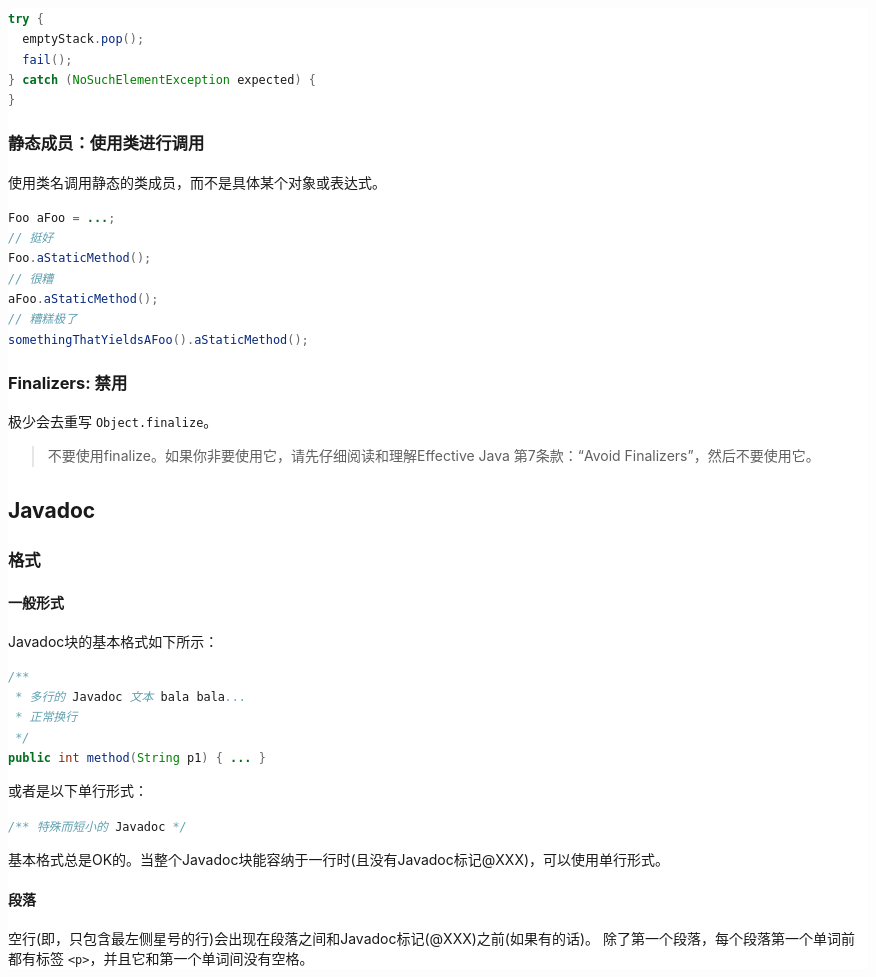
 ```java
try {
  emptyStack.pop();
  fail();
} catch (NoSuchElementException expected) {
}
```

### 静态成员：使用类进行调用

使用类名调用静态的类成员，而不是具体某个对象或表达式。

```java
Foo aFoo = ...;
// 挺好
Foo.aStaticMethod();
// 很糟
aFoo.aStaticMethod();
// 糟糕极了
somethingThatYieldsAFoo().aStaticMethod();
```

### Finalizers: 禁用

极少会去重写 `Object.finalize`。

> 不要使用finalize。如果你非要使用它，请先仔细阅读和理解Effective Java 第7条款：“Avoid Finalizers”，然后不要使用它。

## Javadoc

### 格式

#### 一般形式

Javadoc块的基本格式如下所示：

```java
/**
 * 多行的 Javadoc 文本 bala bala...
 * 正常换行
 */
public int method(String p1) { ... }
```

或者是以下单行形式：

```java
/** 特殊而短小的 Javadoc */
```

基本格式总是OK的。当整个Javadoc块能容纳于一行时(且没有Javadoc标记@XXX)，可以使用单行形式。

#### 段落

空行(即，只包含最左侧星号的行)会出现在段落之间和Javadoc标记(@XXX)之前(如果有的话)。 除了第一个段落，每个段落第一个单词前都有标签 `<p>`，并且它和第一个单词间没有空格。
++++++++++++++++++++
Output only the lines from the one with "Javadoc块的基本格式如下所示：" through the last line of the entries above; please keep them exact.

Javadoc块的基本格式如下所示：

```java
/**
 * 多行的 Javadoc 文本 bala bala...
 * 正常换行
 */
public int method(String p1) { ... }
```

或者是以下单行形式：

```java
/** 特殊而短小的 Javadoc */
```

基本格式总是OK的。当整个Javadoc块能容纳于一行时(且没有Javadoc标记@XXX)，可以使用单行形式。

#### 段落

空行(即，只包含最左侧星号的行)会出现在段落之间和Javadoc标记(@XXX)之前(如果有的话)。 除了第一个段落，每个段落第一个单词前都有标签 `<p>`，并且它和第一个单词间没有空格。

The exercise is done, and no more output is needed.